Song Dong, Robinson Brian S, Granacki John J, Berger Theodore W
Annu Int Conf IEEE Eng Med Biol Soc. 2014;2014:714-7. doi: 10.1109/EMBC.2014.6943690.
To perform large-scale simulations of the brain or build biologically-inspired cognitive architectures, it is essential to have a succinct and flexible model of spiking neurons. The model should be able to capture the nonlinear dynamical properties of various types of neurons and the nonstationary properties such as the spike-timing-dependent plasticity (STDP). In this paper, we propose a generalized Laguerre-Volterra modeling approach for such a task. Due to its built-in nonlinear dynamical terms, the generalized Laguerre-Volterra model (GLVM) can capture various biological processes/mechanisms. Using Laguerre expansion of Volterra kernel technique, the model is fully represented with a small set of coefficients. The calculation of the model variables can be expressed recursively based on only the current and the one-step-before values and thus can be performed efficiently. In addition, we show that, using the same methodology, STDP can be implemented as a specific form of second-order Volterra kernel describing the causal relationship between pairs of input-output spikes and the changes of the feedforward kernels in the GLVMs.
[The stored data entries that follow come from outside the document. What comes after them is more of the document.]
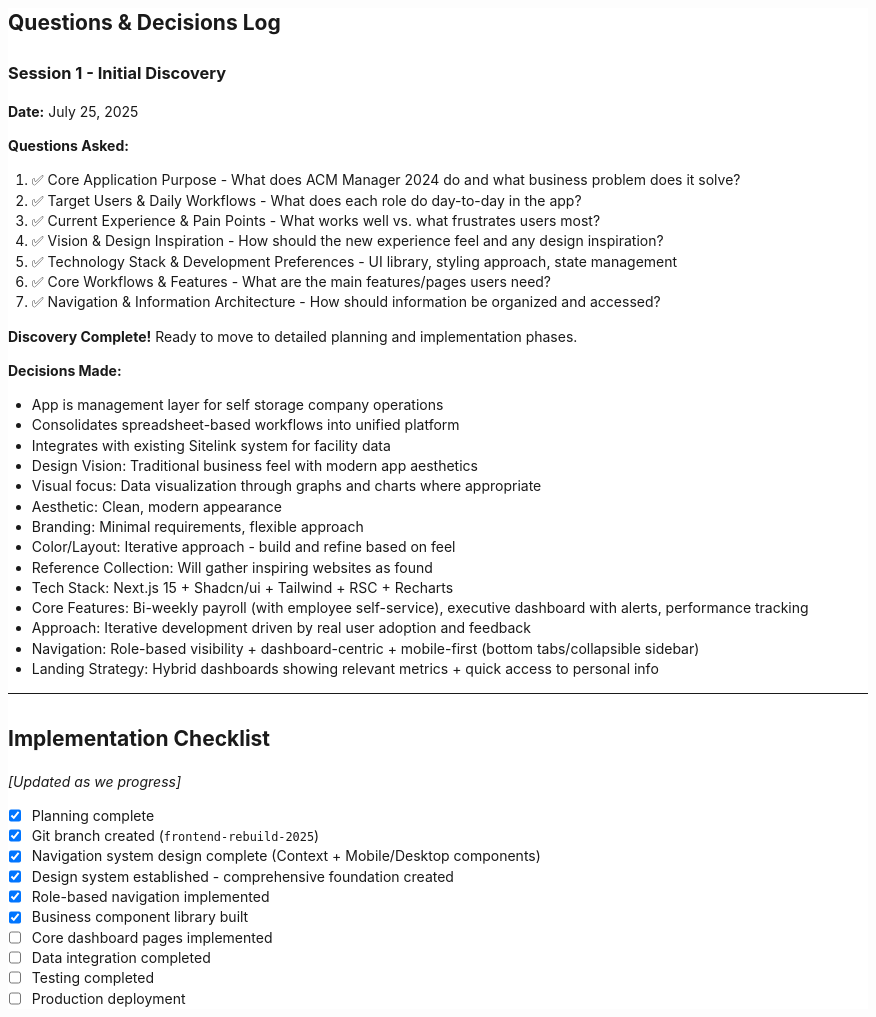 
## Questions & Decisions Log

### Session 1 - Initial Discovery

**Date:** July 25, 2025

**Questions Asked:**

1. ✅ Core Application Purpose - What does ACM Manager 2024 do and what business problem does it solve?
2. ✅ Target Users & Daily Workflows - What does each role do day-to-day in the app?
3. ✅ Current Experience & Pain Points - What works well vs. what frustrates users most?
4. ✅ Vision & Design Inspiration - How should the new experience feel and any design inspiration?
5. ✅ Technology Stack & Development Preferences - UI library, styling approach, state management
6. ✅ Core Workflows & Features - What are the main features/pages users need?
7. ✅ Navigation & Information Architecture - How should information be organized and accessed?

**Discovery Complete!** Ready to move to detailed planning and implementation phases.

**Decisions Made:**

- App is management layer for self storage company operations
- Consolidates spreadsheet-based workflows into unified platform
- Integrates with existing Sitelink system for facility data
- Design Vision: Traditional business feel with modern app aesthetics
- Visual focus: Data visualization through graphs and charts where appropriate
- Aesthetic: Clean, modern appearance
- Branding: Minimal requirements, flexible approach
- Color/Layout: Iterative approach - build and refine based on feel
- Reference Collection: Will gather inspiring websites as found
- Tech Stack: Next.js 15 + Shadcn/ui + Tailwind + RSC + Recharts
- Core Features: Bi-weekly payroll (with employee self-service), executive dashboard with alerts, performance tracking
- Approach: Iterative development driven by real user adoption and feedback
- Navigation: Role-based visibility + dashboard-centric + mobile-first (bottom tabs/collapsible sidebar)
- Landing Strategy: Hybrid dashboards showing relevant metrics + quick access to personal info

---

## Implementation Checklist

_[Updated as we progress]_

- [x] Planning complete
- [x] Git branch created (`frontend-rebuild-2025`)
- [x] Navigation system design complete (Context + Mobile/Desktop components)
- [x] Design system established - comprehensive foundation created
- [x] Role-based navigation implemented
- [x] Business component library built
- [ ] Core dashboard pages implemented
- [ ] Data integration completed
- [ ] Testing completed
- [ ] Production deployment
为了对大脑进行大规模模拟或构建受生物启发的认知架构,拥有一个简洁且灵活的脉冲神经元模型至关重要。该模型应能够捕捉各类神经元的非线性动力学特性以及诸如脉冲时间依赖可塑性(STDP)等非平稳特性。在本文中,我们针对此类任务提出了一种广义拉盖尔 - 沃尔泰拉建模方法。由于其内置的非线性动力学项,广义拉盖尔 - 沃尔泰拉模型(GLVM)能够捕捉各种生物过程/机制。利用沃尔泰拉核技术的拉盖尔展开,该模型仅用一小组系数就能完全表示。模型变量的计算可以仅基于当前值和前一步的值递归地表达,因此能够高效执行。此外,我们表明,使用相同的方法,STDP可以实现为描述GLVM中输入 - 输出脉冲对之间因果关系以及前馈核变化的二阶沃尔泰拉核的一种特定形式。